山本由伸が覆した現代野球の“常識” カーショーが絶賛した理由「本来の姿に戻るかも」

近年ではオープナーの戦略も…先発完投型の投手は減る一方だった
【MLB】ドジャース 5ー1 Bジェイズ(日本時間26日・トロント)
9回を投げ切る山本由伸の姿が頼もしく映った。試合後のドジャースのクラブハウス。クレイトン・カーショー投手は2試合連続の完投勝利を挙げた右腕を褒めちぎった後、球界全体へ与える影響についても口にした。

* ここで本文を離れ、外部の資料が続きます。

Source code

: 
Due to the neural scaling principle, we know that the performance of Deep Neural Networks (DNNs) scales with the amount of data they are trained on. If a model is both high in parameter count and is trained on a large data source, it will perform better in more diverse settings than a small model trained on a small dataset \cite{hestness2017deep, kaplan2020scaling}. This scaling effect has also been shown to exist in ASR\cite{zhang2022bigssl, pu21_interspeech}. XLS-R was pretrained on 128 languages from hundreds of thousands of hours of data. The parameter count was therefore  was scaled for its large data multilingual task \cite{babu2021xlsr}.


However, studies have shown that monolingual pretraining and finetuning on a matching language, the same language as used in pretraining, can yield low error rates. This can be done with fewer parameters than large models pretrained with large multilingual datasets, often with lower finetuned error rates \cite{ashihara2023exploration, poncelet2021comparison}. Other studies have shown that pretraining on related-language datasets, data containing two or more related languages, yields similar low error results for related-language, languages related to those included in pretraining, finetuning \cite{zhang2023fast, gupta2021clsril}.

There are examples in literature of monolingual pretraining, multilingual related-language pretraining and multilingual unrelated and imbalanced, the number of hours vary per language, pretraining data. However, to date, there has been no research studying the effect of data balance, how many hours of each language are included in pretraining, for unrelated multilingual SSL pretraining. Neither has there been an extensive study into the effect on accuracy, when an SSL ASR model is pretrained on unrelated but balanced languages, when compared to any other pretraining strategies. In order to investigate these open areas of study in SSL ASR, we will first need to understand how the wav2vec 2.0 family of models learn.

「正直、2試合連続完投が見られるとは思っていなかった。でも、もしかしたら野球が本来の姿に戻る兆しかもしれないね。やっぱり先発投手の投げ合いは野球の醍醐味だ。こういう試合を見れば、将来またそういう流れに戻っていくかもしれないね。そう願っているよ」
カーショーは3度目のサイ・ヤング賞を受賞した2014年にリーグ最多6度の完投を記録するなど、元々は先発完投型だった。しかしメジャーでは先発、中継ぎ、抑えと分業化が進み、近年ではオープナーやショートスターターといった戦略も。今季のシーズン最多完投はニック・ロドロ(レッズ)、フランバー・バルデス(アストロズ)、タナー・ビービー(ガーディアンズ)の2試合がメジャー最多。先発完投型の投手はほぼ“絶滅危惧種”だった。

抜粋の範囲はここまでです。